I love to walk and I hate to pay to park. I could have parked in the $3 lot on Washington and Chippewa, but I ended up scoring a spot just south of the Western New York Book Arts Center, less than two blocks from my destination - the new Main Street Gallery at 515 Main. The Grand Opening of the Gallery featured an exhibit called Resurgence: Growth of a City and a People. Who could resist? The place was packed. I am not an art connoisseur, so I will refrain from reviewing the quality of the exhibit. I will, however, give the event itself two thumbs up.

In addition to the excellent fare and the fine Chateau Buffalo ciders, beyond the delightful jazz downstairs and the various vendors selling everything from earrings to peanut butter cookies upstairs, were the people. In Buffalo, it's always all about the people, isn't it? But this event epitomized the unconsciously diverse, color blind community that Buffalo must become. Millennials rubbed elbows with baby-boomers. I found myself conversing in Spanish nearly as much as in English. Black, white, asian, hispanic, gay, straight, female, male - all came together seamlessly in this versatile space designed as an arts incubator by Erica Eichelkraut Zilbauer back before the 500 Block became cool and she became a mom.

Furnishings, the new upscale home furnings and gift shop at 500 Main in the former home of Berger's, was a bright beacon across Main Street. Lured by the lights and the crowds, I started walking toward the waterfront. Just four blocks later I found myself rinkside at Canalside. Ice bikes scooted past skaters, people posed with Shark Girl, hot chocolates and hot toddies took the edge off the chill on a clear, cool evening with a brilliant full moon suspended low in the eastern sky. All the way down to the river I walked, drawn past the HarborCenter shops, under the gaze of the Silent Poets, to the water's edge. I was not alone. There must have been more than 100 people perambulating the Boardwalk last Friday evening. In mid-January.

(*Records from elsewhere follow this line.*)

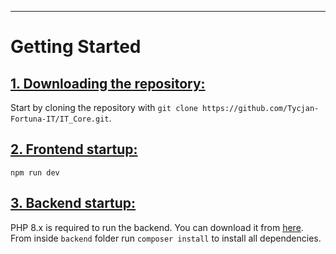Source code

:***

# Getting Started
## <ins>**1. Downloading the repository:**</ins>

Start by cloning the repository with `git clone https://github.com/Tycjan-Fortuna-IT/IT_Core.git`.

## <ins>**2. Frontend startup:**</ins>

`npm run dev`

## <ins>**3. Backend startup:**</ins>
PHP 8.x is required to run the backend. You can download it from [here](https://www.php.net/downloads.php).
From inside `backend` folder run `composer install` to install all dependencies.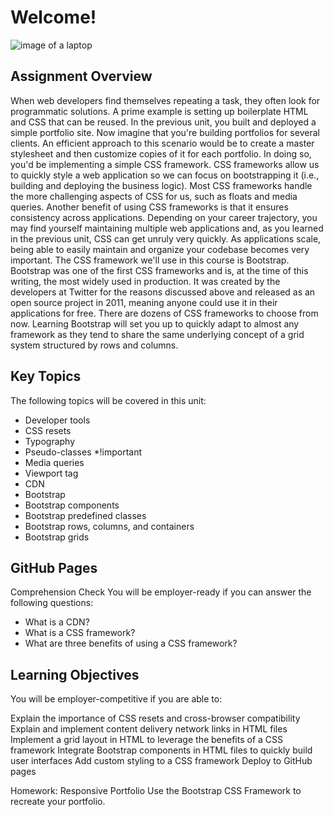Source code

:# Welcome!

![image of a laptop](https://user-images.githubusercontent.com/55456375/70282113-26a4b980-177a-11ea-8749-cf847a6ebb51.png)


## Assignment Overview
When web developers find themselves repeating a task, they often look for programmatic solutions. A prime example is setting up boilerplate HTML and CSS that can be reused. In the previous unit, you built and deployed a simple portfolio site. Now imagine that you're building portfolios for several clients. An efficient approach to this scenario would be to create a master stylesheet and then customize copies of it for each portfolio. In doing so, you'd be implementing a simple CSS framework.
CSS frameworks allow us to quickly style a web application so we can focus on bootstrapping it (i.e., building and deploying the business logic). Most CSS frameworks handle the more challenging aspects of CSS for us, such as floats and media queries. Another benefit of using CSS frameworks is that it ensures consistency across applications. Depending on your career trajectory, you may find yourself maintaining multiple web applications and, as you learned in the previous unit, CSS can get unruly very quickly. As applications scale, being able to easily maintain and organize your codebase becomes very important.
The CSS framework we'll use in this course is Bootstrap. Bootstrap was one of the first CSS frameworks and is, at the time of this writing, the most widely used in production. It was created by the developers at Twitter for the reasons discussed above and released as an open source project in 2011, meaning anyone could use it in their applications for free. There are dozens of CSS frameworks to choose from now. Learning Bootstrap will set you up to quickly adapt to almost any framework as they tend to share the same underlying concept of a grid system structured by rows and columns.

## Key Topics
The following topics will be covered in this unit:
* Developer tools
* CSS resets
* Typography
* Pseudo-classes
*!important
* Media queries
* Viewport tag
* CDN
* Bootstrap
* Bootstrap components
* Bootstrap predefined classes
* Bootstrap rows, columns, and containers
* Bootstrap grids

## GitHub Pages
Comprehension Check
You will be employer-ready if you can answer the following questions:

* What is a CDN?
* What is a CSS framework?
* What are three benefits of using a CSS framework?


## Learning Objectives
You will be employer-competitive if you are able to:

Explain the importance of CSS resets and cross-browser compatibility
Explain and implement content delivery network links in HTML files
Implement a grid layout in HTML to leverage the benefits of a CSS framework
Integrate Bootstrap components in HTML files to quickly build user interfaces
Add custom styling to a CSS framework
Deploy to GitHub pages


Homework: Responsive Portfolio
Use the Bootstrap CSS Framework to recreate your portfolio.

In Buffalo.

I hopped on the train and headed back uptown to my car.

Are you ready to check out the Downtown scene? You're in luck. There are not one but three openings at CEPA Gallery in the Market Arcade this Friday (January 29, 7:00-10:00pm) Totems for a Flattened Now by Nando Alvarez opens in the CEPA 1st Floor Flux Gallery, Resemblance and Representation by Frank O'Connor opens in the 2nd Floor Passageway Gallery, and the CEPA Member's Exhibition opens in the Basement Level Underground Gallery. Right down the street at the Western New York Book Arts Center (where I found that great parking spot), The Log Lines by Jill Kambs and Timothy Frerichs Opening Reception is from 6:00-9:00pm.

There's tons more to do in Downtown, but CEPA Gallery is a great place to start! Just wait until Expo opens in the Market Arcade in just a few weeks (pssst - soft opening is February 1). In the meantime, consider Seabar just one block over on Ellicott for a truly fine dining experience.

We don't need more parking in Downtown Buffalo. We need more people, more cars, more trains, more art, more openings, more restaurants, more shops, more, more, more. And if that means we need to walk a bit farther or use that handy, dandy FREE train that runs up and down Main, so be it.

You can't have it both ways, folks. You can't complain about Buffalo being a dying dump and yet whine when free parking is scarce because the Queen City is becoming a burgeoning metropolis. With new life comes some growing pains. But these are good problems to have as Downtown comes alive again.